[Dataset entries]
* * * * * * *
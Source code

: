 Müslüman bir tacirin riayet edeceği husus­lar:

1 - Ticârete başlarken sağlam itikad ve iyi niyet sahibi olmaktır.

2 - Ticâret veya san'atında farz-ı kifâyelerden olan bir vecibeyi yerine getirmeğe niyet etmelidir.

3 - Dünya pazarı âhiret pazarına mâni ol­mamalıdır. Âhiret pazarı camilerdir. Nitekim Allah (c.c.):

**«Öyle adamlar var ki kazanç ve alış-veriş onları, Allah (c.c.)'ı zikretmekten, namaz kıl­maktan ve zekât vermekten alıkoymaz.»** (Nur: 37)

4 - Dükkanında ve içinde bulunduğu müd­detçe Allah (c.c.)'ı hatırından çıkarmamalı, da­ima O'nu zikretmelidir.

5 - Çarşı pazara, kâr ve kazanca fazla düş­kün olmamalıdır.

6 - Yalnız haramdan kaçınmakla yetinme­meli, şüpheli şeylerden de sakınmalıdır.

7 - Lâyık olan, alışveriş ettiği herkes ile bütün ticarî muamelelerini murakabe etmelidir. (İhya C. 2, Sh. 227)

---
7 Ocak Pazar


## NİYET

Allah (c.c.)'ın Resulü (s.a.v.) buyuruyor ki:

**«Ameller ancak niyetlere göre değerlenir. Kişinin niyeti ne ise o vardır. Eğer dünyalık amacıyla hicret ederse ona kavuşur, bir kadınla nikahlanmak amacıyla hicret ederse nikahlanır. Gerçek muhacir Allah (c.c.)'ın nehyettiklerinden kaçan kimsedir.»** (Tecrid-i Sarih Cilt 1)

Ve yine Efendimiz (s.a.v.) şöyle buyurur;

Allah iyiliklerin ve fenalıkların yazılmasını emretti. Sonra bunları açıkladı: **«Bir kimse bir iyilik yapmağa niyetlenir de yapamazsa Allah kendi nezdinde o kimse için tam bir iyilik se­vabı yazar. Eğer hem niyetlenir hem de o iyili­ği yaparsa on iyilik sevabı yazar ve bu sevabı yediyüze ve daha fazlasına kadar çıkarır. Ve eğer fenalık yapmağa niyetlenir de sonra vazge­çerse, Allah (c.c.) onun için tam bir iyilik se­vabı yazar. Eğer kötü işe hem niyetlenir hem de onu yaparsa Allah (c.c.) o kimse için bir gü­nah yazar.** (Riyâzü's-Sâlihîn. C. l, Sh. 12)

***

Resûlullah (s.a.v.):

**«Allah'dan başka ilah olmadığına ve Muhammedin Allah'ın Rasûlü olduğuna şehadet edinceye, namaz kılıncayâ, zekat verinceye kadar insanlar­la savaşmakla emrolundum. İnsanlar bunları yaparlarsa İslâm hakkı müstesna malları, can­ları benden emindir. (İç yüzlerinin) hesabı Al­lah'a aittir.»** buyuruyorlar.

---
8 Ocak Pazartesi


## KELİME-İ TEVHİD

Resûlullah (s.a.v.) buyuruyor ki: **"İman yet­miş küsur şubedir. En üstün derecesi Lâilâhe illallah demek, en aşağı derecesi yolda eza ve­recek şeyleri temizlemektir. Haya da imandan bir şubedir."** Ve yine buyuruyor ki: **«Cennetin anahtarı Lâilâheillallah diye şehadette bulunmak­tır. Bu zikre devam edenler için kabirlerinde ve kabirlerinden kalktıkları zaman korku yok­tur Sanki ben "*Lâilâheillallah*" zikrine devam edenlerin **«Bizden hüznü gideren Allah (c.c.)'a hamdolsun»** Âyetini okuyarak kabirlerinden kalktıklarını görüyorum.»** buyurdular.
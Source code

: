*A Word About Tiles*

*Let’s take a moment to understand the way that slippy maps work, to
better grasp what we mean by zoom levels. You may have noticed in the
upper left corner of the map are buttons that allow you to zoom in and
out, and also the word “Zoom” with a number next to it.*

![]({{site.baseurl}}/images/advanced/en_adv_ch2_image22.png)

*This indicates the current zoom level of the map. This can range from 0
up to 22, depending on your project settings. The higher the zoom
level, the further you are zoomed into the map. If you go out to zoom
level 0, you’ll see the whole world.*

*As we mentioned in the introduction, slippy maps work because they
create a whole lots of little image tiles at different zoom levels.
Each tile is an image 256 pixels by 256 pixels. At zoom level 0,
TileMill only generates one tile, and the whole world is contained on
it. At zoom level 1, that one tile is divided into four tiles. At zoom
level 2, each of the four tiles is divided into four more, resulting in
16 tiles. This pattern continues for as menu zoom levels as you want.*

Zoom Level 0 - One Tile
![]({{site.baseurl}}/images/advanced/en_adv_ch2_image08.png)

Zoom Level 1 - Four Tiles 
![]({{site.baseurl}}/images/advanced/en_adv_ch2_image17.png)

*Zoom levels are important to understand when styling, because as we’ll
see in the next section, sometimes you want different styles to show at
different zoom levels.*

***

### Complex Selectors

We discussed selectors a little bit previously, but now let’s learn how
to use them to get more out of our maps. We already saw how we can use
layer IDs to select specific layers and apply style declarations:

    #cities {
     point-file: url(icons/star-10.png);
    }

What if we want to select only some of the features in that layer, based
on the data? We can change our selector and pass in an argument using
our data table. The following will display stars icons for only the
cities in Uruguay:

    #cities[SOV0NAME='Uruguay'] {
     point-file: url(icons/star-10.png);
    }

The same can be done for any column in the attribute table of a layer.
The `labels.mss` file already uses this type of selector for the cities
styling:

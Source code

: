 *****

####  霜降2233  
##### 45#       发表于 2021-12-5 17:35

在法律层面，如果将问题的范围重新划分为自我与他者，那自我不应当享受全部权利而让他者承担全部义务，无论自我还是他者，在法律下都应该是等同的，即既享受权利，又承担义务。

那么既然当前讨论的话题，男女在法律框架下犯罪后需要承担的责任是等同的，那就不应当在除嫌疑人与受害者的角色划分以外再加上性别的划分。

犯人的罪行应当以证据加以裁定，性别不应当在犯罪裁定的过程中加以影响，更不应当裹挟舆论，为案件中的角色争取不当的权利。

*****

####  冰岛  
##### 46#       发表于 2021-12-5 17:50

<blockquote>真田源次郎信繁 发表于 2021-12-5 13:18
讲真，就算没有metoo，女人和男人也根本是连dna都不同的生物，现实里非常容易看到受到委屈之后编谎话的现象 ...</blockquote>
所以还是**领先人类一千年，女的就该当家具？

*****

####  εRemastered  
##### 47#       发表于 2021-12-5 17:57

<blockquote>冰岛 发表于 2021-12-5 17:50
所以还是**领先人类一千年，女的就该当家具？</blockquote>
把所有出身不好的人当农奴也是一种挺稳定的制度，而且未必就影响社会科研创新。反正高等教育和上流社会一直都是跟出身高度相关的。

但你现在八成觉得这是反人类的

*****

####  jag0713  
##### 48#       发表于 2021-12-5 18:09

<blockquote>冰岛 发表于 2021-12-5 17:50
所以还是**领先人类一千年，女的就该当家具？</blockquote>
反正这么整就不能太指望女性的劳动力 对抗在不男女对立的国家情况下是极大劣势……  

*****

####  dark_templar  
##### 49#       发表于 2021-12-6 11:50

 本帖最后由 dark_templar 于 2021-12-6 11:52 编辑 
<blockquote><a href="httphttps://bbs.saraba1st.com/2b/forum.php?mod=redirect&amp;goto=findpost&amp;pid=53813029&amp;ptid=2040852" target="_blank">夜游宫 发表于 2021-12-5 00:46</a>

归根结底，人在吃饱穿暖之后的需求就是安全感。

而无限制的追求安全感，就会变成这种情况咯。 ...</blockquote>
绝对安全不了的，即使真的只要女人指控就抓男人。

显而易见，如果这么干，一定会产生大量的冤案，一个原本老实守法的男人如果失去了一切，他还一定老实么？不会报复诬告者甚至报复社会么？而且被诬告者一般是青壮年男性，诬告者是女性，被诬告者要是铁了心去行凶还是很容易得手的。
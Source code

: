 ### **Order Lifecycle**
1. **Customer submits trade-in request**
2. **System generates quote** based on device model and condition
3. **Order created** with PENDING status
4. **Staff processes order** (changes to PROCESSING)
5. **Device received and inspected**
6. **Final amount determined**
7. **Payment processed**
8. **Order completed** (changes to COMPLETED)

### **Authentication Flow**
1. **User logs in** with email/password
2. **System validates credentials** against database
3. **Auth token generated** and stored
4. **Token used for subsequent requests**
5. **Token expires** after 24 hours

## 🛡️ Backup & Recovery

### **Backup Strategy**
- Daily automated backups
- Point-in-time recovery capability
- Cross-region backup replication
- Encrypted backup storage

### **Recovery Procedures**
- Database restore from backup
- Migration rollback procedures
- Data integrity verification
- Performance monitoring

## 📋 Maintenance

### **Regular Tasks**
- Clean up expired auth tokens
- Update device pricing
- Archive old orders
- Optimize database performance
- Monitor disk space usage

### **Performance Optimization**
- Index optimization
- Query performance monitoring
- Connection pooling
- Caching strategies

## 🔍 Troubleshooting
* * * * * * *
*Problem details:*
Output the line bearing "- Index optimization" along with all the lines after it through the end of the entries, exactly, and no other lines.

*Your solution:*
- Index optimization
- Query performance monitoring
- Connection pooling
- Caching strategies

## 🔍 Troubleshooting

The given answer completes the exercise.